The debate over 'cut and run'
President Bush's political adviser Karl Rove's recent “cut and run” accusations against Democrats cannot go unanswered for they fly in the face of any reasonable reading of history. Who cut and ran in Korea? It was Dwight Eisenhower, who told the nation that, if elected, he would “Go to Korea” and end the war.
Eisenhower was not wrong in doing so. Harry Truman had “won” the war by September 1950. Had he accepted the status quo ante bellum, tens of thousands of American lives would have been saved and North Korea might not have been condemned to the isolation it has experienced ever since. Instead, Truman followed the advice of Gen. Douglas MacArthur and allowed the United States to get into a totally unnecessary quagmire.
Who cut and ran in Vietnam? It was Richard Nixon. Who can forget the pictures of the American Embassy in Saigon being evacuated by helicopter in 1975 as we left the Vietnamese people, who had depended upon us, to the tender mercies of the North Vietnamese Communists? Remember, almost half of the 58,000 Americans who died in Vietnam did so on Nixon's watch. He should have gotten out in 1969, as soon as he entered the White House. The real mistake in Vietnam was Lyndon Johnson's, when he escalated the war after the bogus Tonkin Gulf Resolution.
Who was it who cut and ran after 241 American servicemen died in Beirut in the suicide bombing of the Marine barracks? It was Ronald Reagan. The fact that Reagan pulled out wasn't the tragedy; the tragedy was that those Americans were put into an untenable position in the first place.
And who cut and ran after the first Gulf War? It was George H.W. Bush, who refused to annihilate Saddam Hussein's personal army when he had the chance. The elder Bush not only pulled out, but on the way out, he invited the Kurds and the Shiites to overthrow their repressive dictator. Then the U.S. military stood by and watched while Saddam's army ripped the Kurds and Shiites to shreds.

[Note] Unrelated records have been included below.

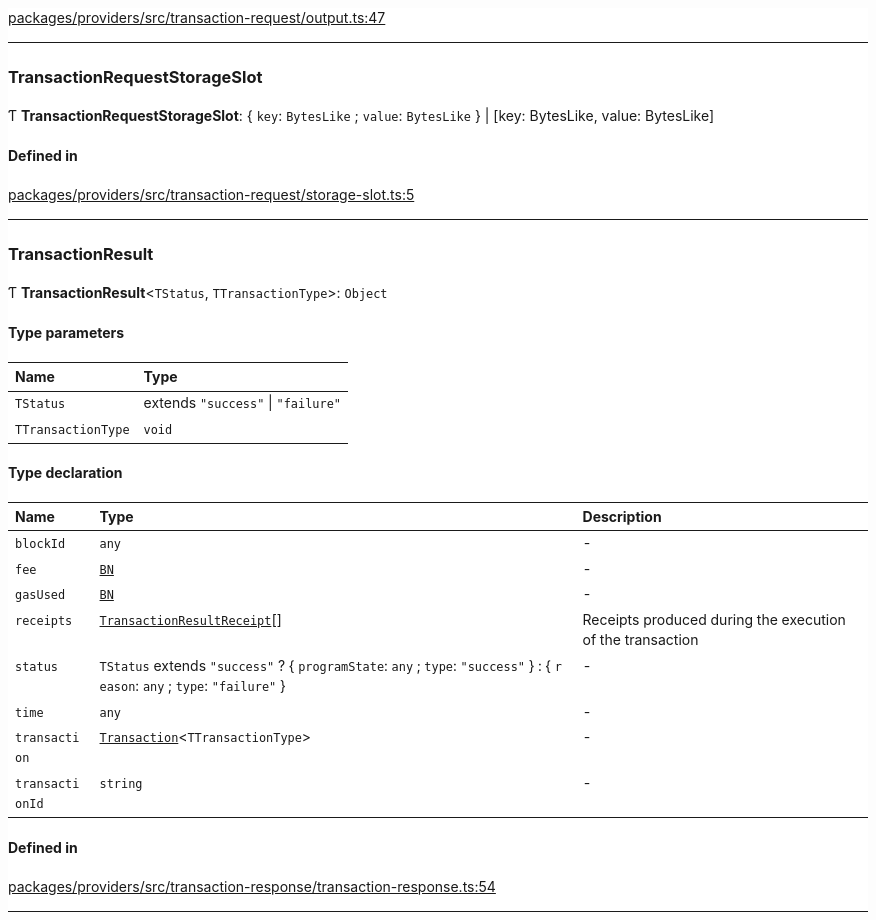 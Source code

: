 [packages/providers/src/transaction-request/output.ts:47](https://github.com/FuelLabs/fuels-ts/blob/master/packages/providers/src/transaction-request/output.ts#L47)

___

### TransactionRequestStorageSlot

Ƭ **TransactionRequestStorageSlot**: { `key`: `BytesLike` ; `value`: `BytesLike`  } \| [key: BytesLike, value: BytesLike]

#### Defined in

[packages/providers/src/transaction-request/storage-slot.ts:5](https://github.com/FuelLabs/fuels-ts/blob/master/packages/providers/src/transaction-request/storage-slot.ts#L5)

___

### TransactionResult

Ƭ **TransactionResult**<`TStatus`, `TTransactionType`\>: `Object`

#### Type parameters

| Name | Type |
| :------ | :------ |
| `TStatus` | extends ``"success"`` \| ``"failure"`` |
| `TTransactionType` | `void` |

#### Type declaration

| Name | Type | Description |
| :------ | :------ | :------ |
| `blockId` | `any` | - |
| `fee` | [`BN`](../classes/internal-BN.md) | - |
| `gasUsed` | [`BN`](../classes/internal-BN.md) | - |
| `receipts` | [`TransactionResultReceipt`](internal.md#transactionresultreceipt)[] | Receipts produced during the execution of the transaction |
| `status` | `TStatus` extends ``"success"`` ? { `programState`: `any` ; `type`: ``"success"``  } : { `reason`: `any` ; `type`: ``"failure"``  } | - |
| `time` | `any` | - |
| `transaction` | [`Transaction`](internal.md#transaction)<`TTransactionType`\> | - |
| `transactionId` | `string` | - |

#### Defined in

[packages/providers/src/transaction-response/transaction-response.ts:54](https://github.com/FuelLabs/fuels-ts/blob/master/packages/providers/src/transaction-response/transaction-response.ts#L54)

___
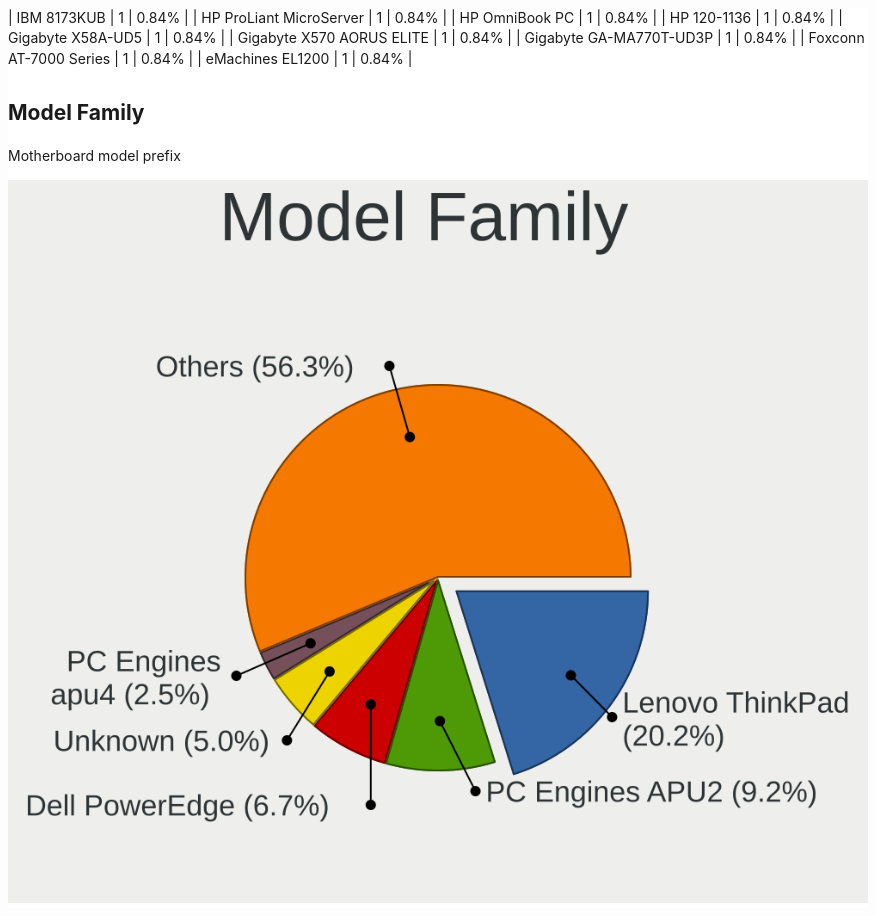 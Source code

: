 | IBM 8173KUB                                 | 1         | 0.84%   |
| HP ProLiant MicroServer                     | 1         | 0.84%   |
| HP OmniBook PC                              | 1         | 0.84%   |
| HP 120-1136                                 | 1         | 0.84%   |
| Gigabyte X58A-UD5                           | 1         | 0.84%   |
| Gigabyte X570 AORUS ELITE                   | 1         | 0.84%   |
| Gigabyte GA-MA770T-UD3P                     | 1         | 0.84%   |
| Foxconn AT-7000 Series                      | 1         | 0.84%   |
| eMachines EL1200                            | 1         | 0.84%   |

Model Family
------------

Motherboard model prefix

![Model Family](./images/pie_chart_bsd/node_model_family.svg)
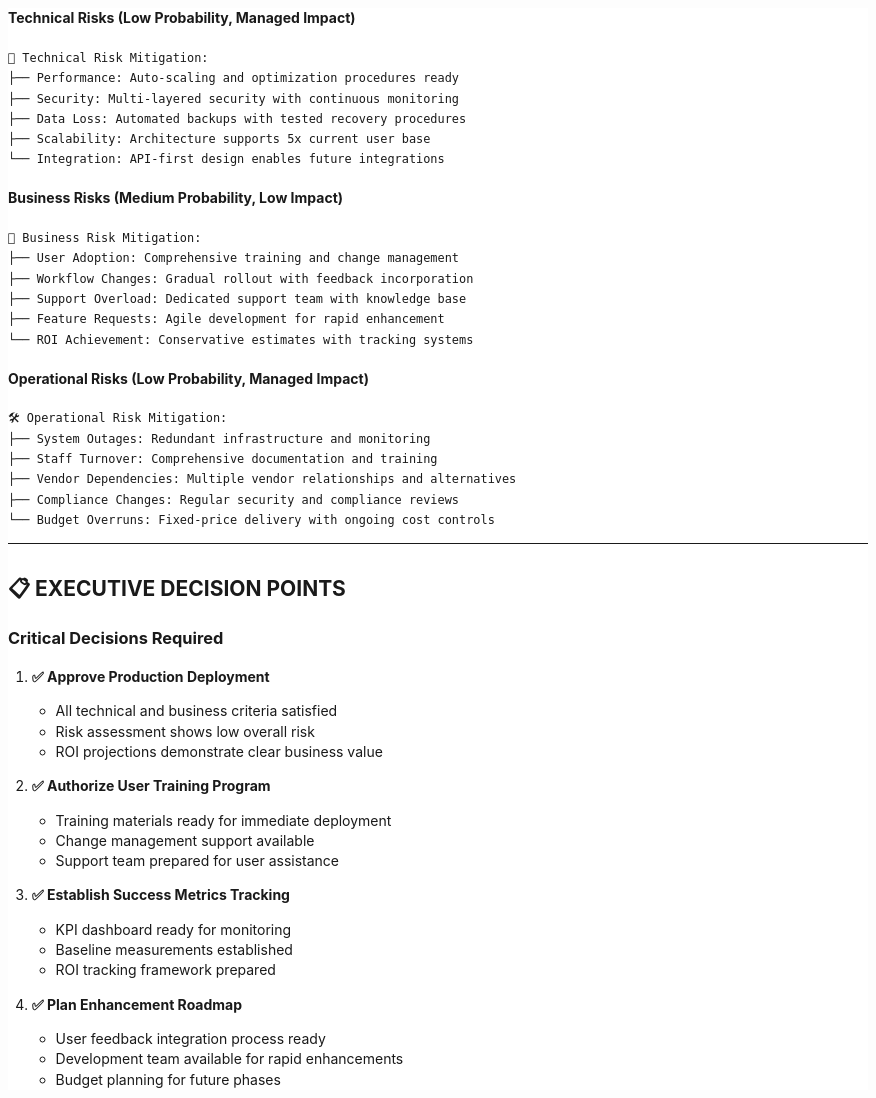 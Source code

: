#### **Technical Risks** (Low Probability, Managed Impact)
```
🔧 Technical Risk Mitigation:
├── Performance: Auto-scaling and optimization procedures ready
├── Security: Multi-layered security with continuous monitoring
├── Data Loss: Automated backups with tested recovery procedures
├── Scalability: Architecture supports 5x current user base
└── Integration: API-first design enables future integrations
```

#### **Business Risks** (Medium Probability, Low Impact)
```
👥 Business Risk Mitigation:
├── User Adoption: Comprehensive training and change management
├── Workflow Changes: Gradual rollout with feedback incorporation
├── Support Overload: Dedicated support team with knowledge base
├── Feature Requests: Agile development for rapid enhancement
└── ROI Achievement: Conservative estimates with tracking systems
```

#### **Operational Risks** (Low Probability, Managed Impact)
```
🛠️ Operational Risk Mitigation:
├── System Outages: Redundant infrastructure and monitoring
├── Staff Turnover: Comprehensive documentation and training
├── Vendor Dependencies: Multiple vendor relationships and alternatives
├── Compliance Changes: Regular security and compliance reviews
└── Budget Overruns: Fixed-price delivery with ongoing cost controls
```

---

## **📋 EXECUTIVE DECISION POINTS**

### **Critical Decisions Required**
1. **✅ Approve Production Deployment**
   - All technical and business criteria satisfied
   - Risk assessment shows low overall risk
   - ROI projections demonstrate clear business value

2. **✅ Authorize User Training Program**
   - Training materials ready for immediate deployment
   - Change management support available
   - Support team prepared for user assistance

3. **✅ Establish Success Metrics Tracking**
   - KPI dashboard ready for monitoring
   - Baseline measurements established
   - ROI tracking framework prepared

4. **✅ Plan Enhancement Roadmap**
   - User feedback integration process ready
   - Development team available for rapid enhancements
   - Budget planning for future phases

History tells us that “cut and run” has all too often become the only option available because of unwise commitments on the part of the United States. We should not allow Rove's distortion of history, now being parroted as a campaign staple throughout the Republican ranks, to determine the outcome of this year's elections.
THOMAS MICHAEL HOLMES
WGJ
lhopp77
07-15-2006, 02:45 AM
Who can forget the pictures of the American Embassy in Saigon being evacuated by helicopter in 1975 as we left the Vietnamese people, who had depended upon us, to the tender mercies of the North Vietnamese Communists?
WGJ
I definitely can't forget that one----I was actually there-----in person. BUT--you forget THE major factor contributing to that-----THE DEMOCRATIC CONGRESS CUT OFF FUNDING TO THE VIETNAMESE. NO MORE MONEY FOR THE ARMY TO FIGHT.
Based on your recent postings, Williford, it is pretty obvious that you are a pacifist as you are quoting pacifist material.
What do you even know about a DU round of ammunition??? Have you ever handled one---seen one---shot one?? I have-many. Have you ever had a watch with a luminous face of iridium? It probably put off about the same amount of radiation as most of the rounds of ammo. Now of course if your vehicle gets hit by the rounds the aersol effect of DU round particles is a bit more lethal---but you wouldn't know it anyway----you would already be dead. The DU penetrator from a 120MM tank round is only 22MM in diameter.
You quote material attacking the US for using precision guided munitions which in fact save thousands of innocent people during the nasty business of war. Yes, a few close to the targets get killed by blast, debris and simply by being a part of the target's family or associates. You talk about 10s and 20s and seem to forget things like hundreds of thousands getting killed in a single bombing raid during WWII--even prior to the A-bomb.
Anti-american pacifists make me sick. Many ARE religious people like Jehovah Witnesses, Quakers, etc----But they seem to forget one fact of life-----THEY WOULD NOT BE ABLE TO WORSHIP OR LIVE AS THEY DO WITHOUT WARS AND SOLDIERS FIGHTING TO PROTECT THEIR FREEDOMS. The same applies to the extreme left secular pacifists like you.